Inspector of Liang Province (涼州刺史)
- In office ? – 213
- Monarch: Emperor Xian of Han
- Chancellor: Cao Cao

Personal details
- Born: Unknown Xi'an, Shaanxi
- Died: 213 Gangu County, Gansu
- Relations: Wei Dan (younger brother)
- Parent: Wei Duan (father);
- Occupation: Politician
- Courtesy name: Yuanjiang (元將)

= Wei Kang =

Chinese official and politician (died 213)
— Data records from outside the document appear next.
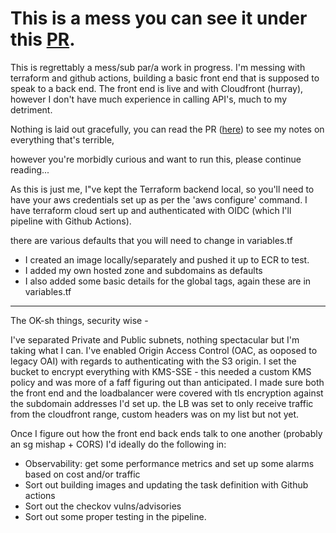 # This is a mess you can see it under this [PR](https://github.com/BenjoGreeno/oidc-oh-I-do-see/pull/1).

This is regrettably a mess/sub par/a work in progress. I'm messing with terraform and github actions, building a basic front end that is supposed to speak to a back end. The front end is live and with Cloudfront (hurray), however I don't have much experience in calling API's, much to my detriment.


Nothing is laid out gracefully, you can read the PR ([here](https://github.com/BenjoGreeno/oidc-oh-I-do-see/pull/1)) to see my notes on everything that's terrible, 

however you're morbidly curious and want to run this, please continue reading...

As this is just me, I"ve kept the Terraform backend local, so you'll need to have your aws credentials set up as per the 'aws configure' command. I have terraform cloud sert up and authenticated with OIDC (which I'll pipeline with Github Actions).

there are various defaults that you will need to change in variables.tf

- I created an image locally/separately and pushed it up to ECR to test.
- I added my own hosted zone and subdomains as defaults
- I also added some basic details for the global tags, again these are in variables.tf

---------------------------------------


The OK-sh things, security wise -

I've separated Private and Public subnets, nothing spectacular but I'm taking what I can.
I've enabled Origin Access Control (OAC, as ooposed to legacy OAI) with regards to authenticating with the S3 origin. I set the bucket to encrypt everything with KMS-SSE - this needed a custom KMS policy and was more of a faff figuring out than anticipated.
I made sure both the front end and the loadbalancer were covered with tls encryption against the subdomain addresses I'd set up.
the LB was set to only receive traffic from the cloudfront range, custom headers was on my list but not yet.

Once I figure out how the front end back ends talk to one another (probably an sg mishap + CORS) I'd ideally do the following in:

- Observability: get some performance metrics and set up some alarms based on cost and/or traffic
- Sort out building images and updating the task definition with Github actions
- Sort out the checkov vulns/advisories
- Sort out some proper testing in the pipeline.

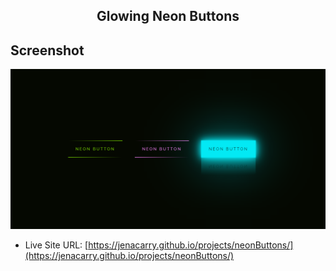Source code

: <div align="center">
  <h2>Glowing Neon Buttons</h2>
</div>

## Screenshot

<div align="center">

![](./assets/images/screenshot.png)

</div>

- Live Site URL: [https://jenacarry.github.io/projects/neonButtons/](https://jenacarry.github.io/projects/neonButtons/)
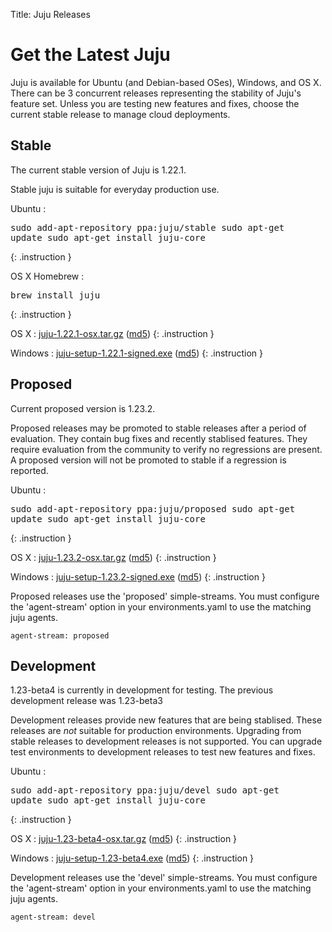 Title: Juju Releases


# Get the Latest Juju

Juju is available for Ubuntu (and Debian-based OSes), Windows, and OS X.
There can be 3 concurrent releases representing the stability of Juju's
feature set. Unless you are testing new features and fixes, choose the
current stable release to manage cloud deployments.


## Stable

The current stable version of Juju is 1.22.1.

Stable juju is suitable for everyday production use.

Ubuntu
: <pre>sudo add-apt-repository ppa:juju/stable
sudo apt-get update
sudo apt-get install juju-core</pre>
{: .instruction }

OS X Homebrew
: <pre>brew install juju</pre>
{: .instruction }

OS X
: [juju-1.22.1-osx.tar.gz](https://launchpad.net/juju-core/1.22/1.22.1/+download/juju-1.22.1-osx.tar.gz) ([md5](https://launchpad.net/juju-core/1.22/1.22.1/+download/juju-1.22.1-osx.tar.gz/+md5))
{: .instruction }

Windows
: [juju-setup-1.22.1-signed.exe](https://launchpad.net/juju-core/1.22/1.22.1/+download/juju-setup-1.22.1-signed.exe) ([md5](https://launchpad.net/juju-core/1.22/1.22.1/+download/juju-setup-1.22.1-signed.exe/+md5))
{: .instruction }


## Proposed

Current proposed version is 1.23.2.

Proposed releases may be promoted to stable releases after a period of
evaluation. They contain bug fixes and recently stablised features. They
require evaluation from the community to verify no regressions are
present. A proposed version will not be promoted to stable if a
regression is reported.

Ubuntu
: <pre>sudo add-apt-repository ppa:juju/proposed
sudo apt-get update
sudo apt-get install juju-core</pre>
{: .instruction }

OS X
: [juju-1.23.2-osx.tar.gz](https://launchpad.net/juju-core/1.23/1.23.2/+download/juju-1.23.2-osx.tar.gz) ([md5](https://launchpad.net/juju-core/1.23/1.23.2/+download/juju-1.23.2-osx.tar.gz/+md5))
{: .instruction }

Windows
: [juju-setup-1.23.2-signed.exe](https://launchpad.net/juju-core/1.23/1.23.2/+download/juju-setup-1.23.2.exe) ([md5](https://launchpad.net/juju-core/1.23/1.23.2/+download/juju-setup-1.23.2.exe/+md5))
{: .instruction }

Proposed releases use the 'proposed' simple-streams. You must configure
the 'agent-stream' option in your environments.yaml to use the matching
juju agents.

    agent-stream: proposed


## Development

1.23-beta4 is currently in development for testing.
The previous development release was 1.23-beta3

Development releases provide new features that are being stablised.
These releases are *not* suitable for production environments. Upgrading
from stable releases to development releases is not supported. You can
upgrade test environments to development releases to test new features
and fixes.

Ubuntu
: <pre>sudo add-apt-repository ppa:juju/devel
sudo apt-get update
sudo apt-get install juju-core</pre>
{: .instruction }

OS X
: [juju-1.23-beta4-osx.tar.gz](https://launchpad.net/juju-core/1.23/1.23-beta4/+download/juju-1.23-beta4-osx.tar.gz) ([md5](https://launchpad.net/juju-core/1.23/1.23-beta4/+download/juju-1.23-beta4-osx.tar.gz/+md5))
{: .instruction }

Windows
: [juju-setup-1.23-beta4.exe](https://launchpad.net/juju-core/1.23/1.23-beta4/+download/juju-setup-1.23-beta4.exe) ([md5](https://launchpad.net/juju-core/1.23/1.23-beta4/+download/juju-setup-1.23-beta4.exe/+md5))
{: .instruction }

Development releases use the 'devel' simple-streams. You must configure
the 'agent-stream' option in your environments.yaml to use the matching
juju agents.

    agent-stream: devel
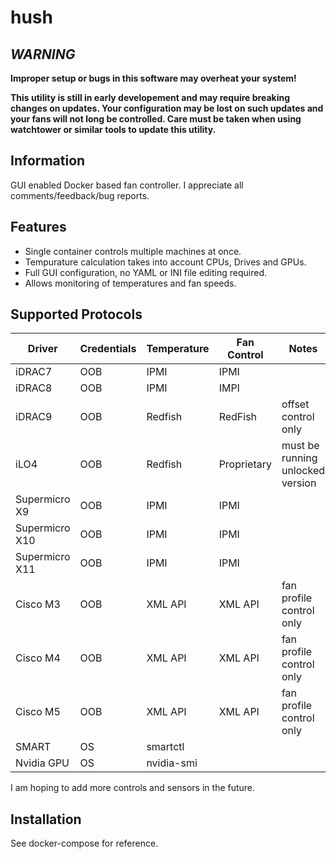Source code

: # hush

## ***WARNING***

**Improper setup or bugs in this software may overheat your system!**

**This utility is still in early developement and may require breaking changes on updates. Your configuration may be lost on such updates and your fans will not long be controlled. Care must be taken when using watchtower or similar tools to update this utility.**

## Information
GUI enabled Docker based fan controller. I appreciate all comments/feedback/bug reports.

## Features
* Single container controls multiple machines at once.
* Tempurature calculation takes into account CPUs, Drives and GPUs.
* Full GUI configuration, no YAML or INI file editing required.
* Allows monitoring of temperatures and fan speeds.

## Supported Protocols

| Driver         | Credentials | Temperature | Fan Control | Notes                            |
|----------------|-------------|-------------|-------------|----------------------------------|
| iDRAC7         | OOB         | IPMI        | IPMI        |                                  |
| iDRAC8         | OOB         | IPMI        | IMPI        |                                  |
| iDRAC9         | OOB         | Redfish     | RedFish     | offset control only              |
| iLO4           | OOB         | Redfish     | Proprietary | must be running unlocked version |
| Supermicro X9  | OOB         | IPMI        | IPMI        |                                  |
| Supermicro X10 | OOB         | IPMI        | IPMI        |                                  |
| Supermicro X11 | OOB         | IPMI        | IPMI        |                                  |
| Cisco M3       | OOB         | XML API     | XML API     | fan profile control only         |
| Cisco M4       | OOB         | XML API     | XML API     | fan profile control only         |
| Cisco M5       | OOB         | XML API     | XML API     | fan profile control only         |
| SMART          | OS          | smartctl    |             |                                  |
| Nvidia GPU     | OS          | nvidia-smi  |             |                                  |

I am hoping to add more controls and sensors in the future.

## Installation
See docker-compose for reference.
Wei Kang (died 213), courtesy name Yuanjiang, was a Chinese politician who lived in the late Eastern Han dynasty of China.

==Early life and career==
Wei Kang was from Jingzhao Commandery (京兆郡), which is around present-day Xi'an, Shaanxi. His father, Wei Duan (韋端), initially served as the Governor (牧) of Liang Province (涼州), but was later recalled to the imperial capital to serve as Minister Coachman (太僕). Kong Rong once told Wei Duan, "Two days ago, Yuanjiang visited me. He is knowledgeable, talented, bright, elegant and resilient. He will become a great man." Wei Kang also had a younger brother, Wei Dan (韋誕), (Note: Wei Dan was also a master calligrapher. According to Hu Zhao's biography in Records of the Three Kingdoms, Wei Dan's calligraphy was widely emulated by others, alongside those of Hu, Handan Chun, Zhong Yao, and Wei Ji (卫觊; father of Wei Guan).) who served as a Household Counsellor (光祿大夫) in the Han imperial court. The Sanfu Juelu recorded that Wei Kang was already eight chi and five cun tall (approximately 1.96 metres) when he was just 14 years old.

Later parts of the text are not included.